The Secure and Fair Enforcement Banking Act was approved in March by the House Financial Services Committee. The bill would bar federal regulators from penalizing depository institutions for servicing marijuana businesses in states where the substance is legal.
“We’re hoping that this will come up within the next month, in which case then it will go to the Senate, and we’re going to have to work very hard over on the Senate side,” said Rep. Ed Perlmutter, D-Colo., the bill's chief sponsor, at a legislative briefing held on Capitol Hill by the National Cannabis Industry Association.

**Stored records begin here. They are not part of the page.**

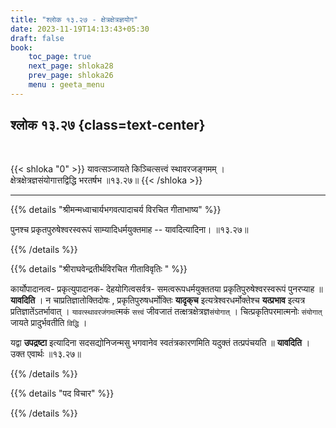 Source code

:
 ```yaml
---
title: "श्लोक १३.२७ - क्षेत्रक्षेत्रज्ञयोग"
date: 2023-11-19T14:13:43+05:30
draft: false
book:
    toc_page: true
    next_page: shloka28
    prev_page: shloka26
    menu : geeta_menu
---
```




## श्लोक १३.२७ {class=text-center}

<br/>

{{< shloka  "0"  >}}
यावत्सञ्जायते किञ्चित्सत्त्वं स्थावरजङ्गमम् ।  
क्षेत्रक्षेत्रज्ञसंयोगात्तद्विद्धि भरतर्षभ ॥१३.२७॥
{{< /shloka >}}

---


{{% details "श्रीमन्मध्वाचार्यभगवत्पादाचर्य विरचित  गीताभाष्य" %}}

पुनश्च प्रकृतपुरुषेश्वरस्वरूपं साम्यादिधर्मयुक्तमाह -- 
यावदित्यादिना। ॥१३.२७॥

{{% /details %}}



{{% details "श्रीराघवेन्द्रतीर्थविरचित गीताविवृतिः " %}}

कार्योपादानत्व- प्रकृत्युपादानक- 
देहयोगित्वसर्वत्र- समत्वरूपधर्मयुक्ततया 
प्रकृतिपुरुषेश्वरस्वरूपं पुनरप्याह ॥ **यावदिति** । 
न चाप्रतिज्ञातोक्तिदोषः , प्रकृतिपुरुषधर्मोक्तिः **यादृक्‌च**  इत्यत्रेश्वरधर्मोक्तेश्च **यत्प्रभाव** 
इत्यत्र प्रतिज्ञातेंऽतर्भावात्‌ । `यावत्स्थावरजंगमा`त्मकं 
`सत्त्वं` जीवजातं तत्क्षत्रक्षेत्रज्ञ`संयोगात्‌` । 
चित्प्रकृतिपरमात्मनोः `संयोगात्` जायते प्रादुर्भवतीति
`विद्धि` ।    

यद्वा **उपद्रष्टा** इत्यादिना सदसद्योनिजन्मसु भगवानेव 
स्वतंत्रकारणमिति यदुक्तं तत्प्रपंचयति ॥ **यावदिति** । 
उक्त एवार्थः ॥१३.२७॥

{{% /details %}}



{{% details "पद विचार" %}}


{{% /details %}}
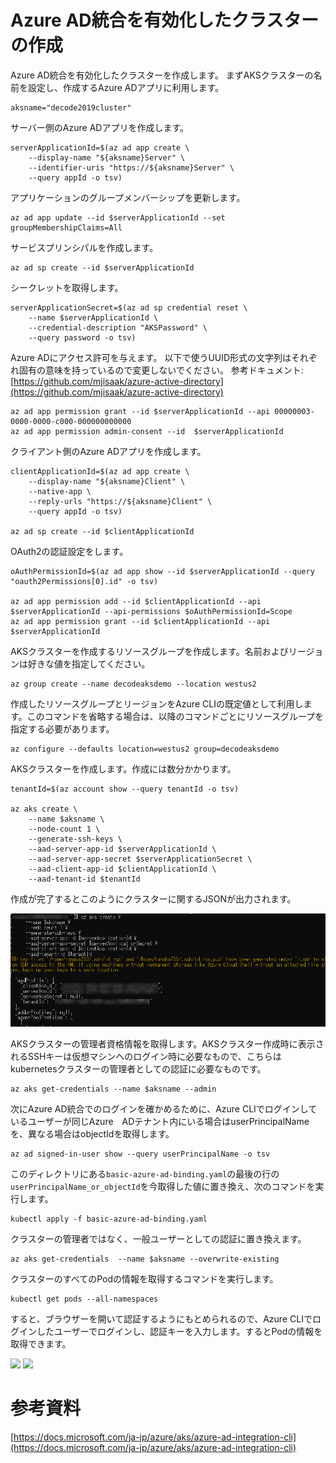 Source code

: 
# Azure AD統合を有効化したクラスターの作成

Azure AD統合を有効化したクラスターを作成します。
まずAKSクラスターの名前を設定し、作成するAzure ADアプリに利用します。

```
aksname="decode2019cluster"
```

サーバー側のAzure ADアプリを作成します。

```
serverApplicationId=$(az ad app create \
    --display-name "${aksname}Server" \
    --identifier-uris "https://${aksname}Server" \
    --query appId -o tsv)
```

アプリケーションのグループメンバーシップを更新します。

```
az ad app update --id $serverApplicationId --set groupMembershipClaims=All
```

サービスプリンシパルを作成します。

```
az ad sp create --id $serverApplicationId
```

シークレットを取得します。

```
serverApplicationSecret=$(az ad sp credential reset \
    --name $serverApplicationId \
    --credential-description "AKSPassword" \
    --query password -o tsv)
```

Azure ADにアクセス許可を与えます。
以下で使うUUID形式の文字列はそれぞれ固有の意味を持っているので変更しないでください。
参考ドキュメント: [https://github.com/mjisaak/azure-active-directory](https://github.com/mjisaak/azure-active-directory)

```
az ad app permission grant --id $serverApplicationId --api 00000003-0000-0000-c000-000000000000
az ad app permission admin-consent --id  $serverApplicationId
```

クライアント側のAzure ADアプリを作成します。

```
clientApplicationId=$(az ad app create \
    --display-name "${aksname}Client" \
    --native-app \
    --reply-urls "https://${aksname}Client" \
    --query appId -o tsv)

az ad sp create --id $clientApplicationId
```

OAuth2の認証設定をします。

```
oAuthPermissionId=$(az ad app show --id $serverApplicationId --query "oauth2Permissions[0].id" -o tsv)

az ad app permission add --id $clientApplicationId --api $serverApplicationId --api-permissions $oAuthPermissionId=Scope
az ad app permission grant --id $clientApplicationId --api $serverApplicationId
```

AKSクラスターを作成するリソースグループを作成します。名前およびリージョンは好きな値を指定してください。

```
az group create --name decodeaksdemo --location westus2
```

作成したリソースグループとリージョンをAzure CLIの既定値として利用します。このコマンドを省略する場合は、以降のコマンドごとにリソースグループを指定する必要があります。

```
az configure --defaults location=westus2 group=decodeaksdemo
```

AKSクラスターを作成します。作成には数分かかります。

```
tenantId=$(az account show --query tenantId -o tsv)

az aks create \
    --name $aksname \
    --node-count 1 \
    --generate-ssh-keys \
    --aad-server-app-id $serverApplicationId \
    --aad-server-app-secret $serverApplicationSecret \
    --aad-client-app-id $clientApplicationId \
    --aad-tenant-id $tenantId
```

作成が完了するとこのようにクラスターに関するJSONが出力されます。

![](./figure/aks00.png)

AKSクラスターの管理者資格情報を取得します。AKSクラスター作成時に表示されるSSHキーは仮想マシンへのログイン時に必要なもので、こちらはkubernetesクラスターの管理者としての認証に必要なものです。

```
az aks get-credentials --name $aksname --admin
```

次にAzure AD統合でのログインを確かめるために、Azure CLIでログインしているユーザーが同じAzure　ADテナント内にいる場合はuserPrincipalNameを、異なる場合はobjectIdを取得します。

```
az ad signed-in-user show --query userPrincipalName -o tsv
```

このディレクトリにある`basic-azure-ad-binding.yaml`の最後の行の`userPrincipalName_or_objectId`を今取得した値に置き換え、次のコマンドを実行します。

```
kubectl apply -f basic-azure-ad-binding.yaml
```

クラスターの管理者ではなく、一般ユーザーとしての認証に置き換えます。

```
az aks get-credentials  --name $aksname --overwrite-existing
```

クラスターのすべてのPodの情報を取得するコマンドを実行します。

```
kubectl get pods --all-namespaces
```

すると、ブラウザーを開いて認証するようにもとめられるので、Azure CLIでログインしたユーザーでログインし、認証キーを入力します。するとPodの情報を取得できます。

![](./figure/aks01.png)
![](./figure/aks02.png)

# 参考資料

[https://docs.microsoft.com/ja-jp/azure/aks/azure-ad-integration-cli](https://docs.microsoft.com/ja-jp/azure/aks/azure-ad-integration-cli)
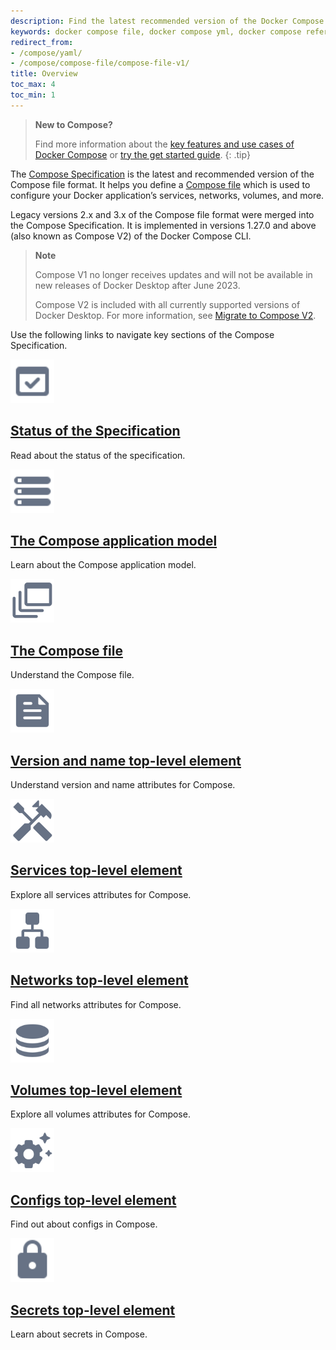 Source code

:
```yaml
---
description: Find the latest recommended version of the Docker Compose file format for defining multi-container applications.
keywords: docker compose file, docker compose yml, docker compose reference, docker compose cmd, docker compose user, docker compose image, yaml spec, docker compose syntax, yaml specification, docker compose specification
redirect_from:
- /compose/yaml/
- /compose/compose-file/compose-file-v1/
title: Overview
toc_max: 4
toc_min: 1
---
```

>**New to Compose?**
>
> Find more information about the [key features and use cases of Docker Compose](../features-uses.md) or [try the get started guide](../gettingstarted.md).
{: .tip}

The [Compose Specification](https://github.com/compose-spec/compose-spec/blob/master/spec.md) is the latest and recommended version of the Compose file format. It helps you define a [Compose file](03-compose-file.md) which is used to configure your Docker application’s services, networks, volumes, and more.

Legacy versions 2.x and 3.x of the Compose file format were merged into the Compose Specification. It is  implemented in versions 1.27.0 and above (also known as Compose V2) of the Docker Compose CLI.

> **Note**
>
> Compose V1 no longer receives updates and will not be available in new releases of Docker Desktop after June 2023.
>
> Compose V2 is included with all currently supported versions of Docker Desktop.
> For more information, see [Migrate to Compose V2](/compose/migrate).

Use the following links to navigate key sections of the Compose Specification. 

<div class="component-container">
  <!--start row-->
  <div class="row">
    <div class="col-xs-12 col-sm-12 col-md-12 col-lg-4 block">
      <div class="component">
        <div class="component-icon">
          <a href= "/compose/compose-file/01-status/"><img src="/assets/images/engine-api.svg" alt="Arrow pointing downwards" width="70px" height="70px"></a>
        </div>
        <h2><a href= "/compose/compose-file/01-status/">Status of the Specification</a></h2>
        <p>Read about the status of the specification.</p>
      </div>
    </div>
    <div class="col-xs-12 col-sm-12 col-md-12 col-lg-4 block">
      <div class="component">
        <div class="component-icon">
          <a href= "/compose/compose-file/02-model/"><img src="/assets/images/storage.svg" alt="Data disks" width="70px" height="70px"></a>
        </div>
        <h2><a href= "/compose/compose-file/02-model/">The Compose application model</a></h2>
        <p>Learn about the Compose application model.</p>
      </div>
    </div>
    <div class="col-xs-12 col-sm-12 col-md-12 col-lg-4 block">
      <div class="component">
        <div class="component-icon">
          <a href= "/compose/compose-file/03-compose-file/"><img src="/assets/images/build-multi-platform.svg" alt="Computers on a local area network" width="70px" height="70px"></a>
        </div>
        <h2><a href= "/compose/compose-file/03-compose-file/">The Compose file</a></h2>
        <p>Understand the Compose file.</p>
      </div>
    </div>
  </div>
  <!--start row-->
  <div class="row">
    <div class="col-xs-12 col-sm-12 col-md-12 col-lg-4 block">
      <div class="component">
        <div class="component-icon">
          <a href= "/compose/compose-file/04-version-and-name/"><img src="/assets/images/engine-logging.svg" alt="Document with a text outline" width="70px" height="70px"></a>
        </div>
        <h2><a href= "/compose/compose-file/04-version-and-name/">Version and name top-level element</a></h2>
        <p>Understand version and name attributes for Compose.</p>
      </div>
    </div>
    <div class="col-xs-12 col-sm-12 col-md-12 col-lg-4 block">
      <div class="component">
        <div class="component-icon">
          <a href= "/compose/compose-file/05-services/"><img src="/assets/images/build-configure-buildkit.svg" alt="A pair of scissors" width="70px" height="70px"></a>
        </div>
        <h2><a href= "/compose/compose-file/05-services/">Services top-level element</a></h2>
        <p>Explore all services attributes for Compose.</p>
      </div>
    </div>
    <div class="col-xs-12 col-sm-12 col-md-12 col-lg-4 block">
      <div class="component">
        <div class="component-icon">
          <a href= "/compose/compose-file/06-networks/"><img src="/assets/images/engine-networking.svg" alt="Settings cogwheel with stars" width="70px" height="70px"></a>
        </div>
        <h2><a href= "/compose/compose-file/06-networks/">Networks top-level element</a></h2>
        <p>Find all networks attributes for Compose.</p>
      </div>
    </div>
  </div>
  <!--start row-->
  <div class="row">
    <div class="col-xs-12 col-sm-12 col-md-12 col-lg-4 block">
      <div class="component">
        <div class="component-icon">
          <a href= "/compose/compose-file/07-volumes/"><img src="/assets/images/engine-storage.svg" alt="Checkered shield" width="70px" height="70px"></a>
        </div>
        <h2><a href= "/compose/compose-file/07-volumes/">Volumes top-level element</a></h2>
        <p>Explore all volumes attributes for Compose.</p>
      </div>
    </div>
    <div class="col-xs-12 col-sm-12 col-md-12 col-lg-4 block">
      <div class="component">
        <div class="component-icon">
          <a href= "/compose/compose-file/08-configs/"><img src="/assets/images/engine-configure-daemon.svg" alt="Alarm bell with an exclamation mark" width="70px" height="70px"></a>
        </div>
        <h2><a href= "/compose/compose-file/08-configs/">Configs top-level element</a></h2>
        <p>Find out about configs in Compose.</p>
      </div>
    </div>
    <div class="col-xs-12 col-sm-12 col-md-12 col-lg-4 block">
      <div class="component">
        <div class="component-icon">
          <a href= "/compose/compose-file/09-secrets/"><img src="/assets/images/lock.svg" alt="Document with an overlaying plus sign" width="70px" height="70px"></a>
        </div>
        <h2><a href= "/compose/compose-file/09-secrets/">Secrets top-level element</a></h2>
        <p>Learn about secrets in Compose.</p>
      </div>
    </div>
  </div>
</div> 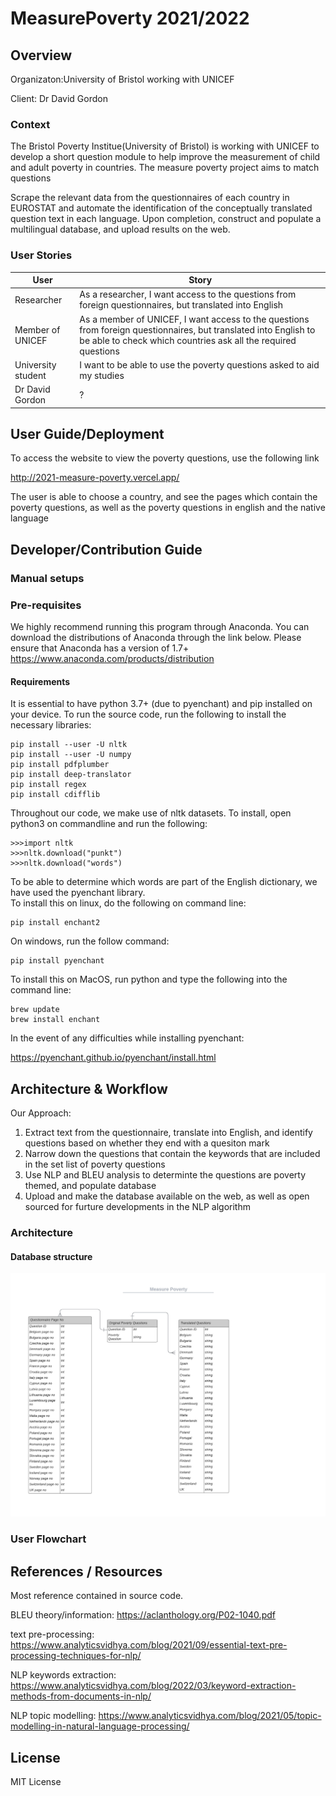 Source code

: # MeasurePoverty 2021/2022



## Overview
Organizaton:University of Bristol working with UNICEF

Client: Dr David Gordon



### Context 

The Bristol Poverty Institue(University of Bristol) is working with UNICEF to develop a short question module to help improve the measurement of child and adult poverty in countries. 
The measure poverty project aims to match questions 


Scrape the relevant data from the questionnaires of each country in EUROSTAT and automate the identification of the conceptually translated question text in each language. Upon completion, construct and populate a multilingual database, and upload results on the web.


### User Stories 




|  User | Story |   
|------ |-------|
|   Researcher    | As a researcher,  I want access to the questions from foreign questionnaires, but translated into English    |  
|   Member of UNICEF |  As a member of UNICEF,  I want access to the questions from foreign questionnaires, but translated into English to be able to check which countries ask all the required questions |   
| University student | I want to be able to use the poverty questions asked to aid my studies    |
|Dr David Gordon| ? |


## User Guide/Deployment 


To access the website to view the poverty questions, use the following link

http://2021-measure-poverty.vercel.app/

The user is able to choose a country, and see the pages which contain the poverty questions, as well as the poverty questions in english and the native language


## Developer/Contribution Guide 

### Manual setups

### Pre-requisites
We highly recommend running this program through Anaconda. You can download the distributions of Anaconda through the link below. Please ensure that Anaconda has a version of 1.7+
https://www.anaconda.com/products/distribution

#### Requirements
It is essential to have python 3.7+ (due to pyenchant) and pip installed on your device. 
To run the source code, run the following to install the necessary libraries:


```
pip install --user -U nltk
pip install --user -U numpy
pip install pdfplumber 
pip install deep-translator
pip install regex 
pip install cdifflib
```

Throughout our code, we make use of nltk datasets. To install, open python3 on commandline and run the following:

```
>>>import nltk
>>>nltk.download("punkt")
>>>nltk.download("words")
```

To be able to determine which words are part of the English dictionary, we have used the pyenchant library.  
To install this on linux, do the following on command line:

```
pip install enchant2
```

On windows, run the follow command:

```
pip install pyenchant
```

To install this on MacOS, run python and type the following into the command line:

```
brew update
brew install enchant
```

In the event of any difficulties while installing pyenchant:


https://pyenchant.github.io/pyenchant/install.html







## Architecture & Workflow 

Our Approach:
1. Extract text from the questionnaire, translate into English, and identify questions based on whether they end with a quesiton mark
2. Narrow down the questions that contain the keywords that are included in the set list of poverty questions 
3. Use NLP and BLEU analysis to determinte the questions are poverty themed, and populate database
4. Upload and make the database available on the web, as well as open sourced for furture developments in the NLP algorithm 



### Architecture

#### Database structure
![measure_poverty_DB](meaure_poverty_DB.jpeg)
### User Flowchart

## References / Resources
Most reference contained in source code.

BLEU theory/information:
https://aclanthology.org/P02-1040.pdf

text pre-processing:
https://www.analyticsvidhya.com/blog/2021/09/essential-text-pre-processing-techniques-for-nlp/


NLP keywords extraction:
https://www.analyticsvidhya.com/blog/2022/03/keyword-extraction-methods-from-documents-in-nlp/


NLP topic modelling: 
https://www.analyticsvidhya.com/blog/2021/05/topic-modelling-in-natural-language-processing/






## License 
MIT License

Perlmutter said the bill would go to the House Rules Committee before it can be considered on the floor. But the legislation faces a tougher challenge in the Senate, where GOP leaders have been reluctant to loosen federal rules for cannabis despite state legalization efforts. Marijuana is banned as a Schedule I drug under federal law.
In the Senate, the SAFE Banking Act has some bipartisan support, and is sponsored by Sen. Cory Gardner, R-Colo., and Sen. Jeff Merkley, D-Ore. Perlmutter pointed to the bill’s biggest obstacles in the Senate as Banking Committee Chairman Mike Crapo, R-Idaho, and Senate Majority Leader Mitch McConnell, R-Ky.
But the banking industry is urging Crapo to add the SAFE Banking Act to the committee's agenda. On Monday, banking trade groups from all 50 states signed onto a letter urging him and Sen. Sherrod Brown, D-Ohio, the ranking member of the committee, to hold hearings on “the merits of providing cannabis-related businesses access to banking services.”
“As a result of congressional inaction and the lack of regulatory clarity, legal cannabis businesses must operate on an all-cash basis, subjecting their employees and the general public to serious risk of criminal activity and harm,” the letter said.
The letter, which was signed by the Idaho Bankers Association from Crapo’s home state, increases the probability that the Banking Committee will hold a hearing, said Jaret Seiberg, an analyst with Cowen Washington Research Group, in a note.
“We see this letter increasing the pressure on Sen. Crapo to hold a hearing on the SAFE Act in the coming months,” he said. “And we believe that once he holds a hearing on the bill that it will become easier to then attach that bill to a broader legislative package such as a spending bill.”
McConnell could also be persuaded to consider the SAFE Banking Act, said Perlmutter.
“The fact that the hemp industry has been struggling, where they expect a big production out of Kentucky, McConnell is worried about that,” he said. “If we can include hemp and other things in the SAFE Banking Act, that will make it more attractive to him to move the bill forward.”
When the bill moves to the House floor, it is poised to pass with “something between 250 or more votes,” said Perlmutter.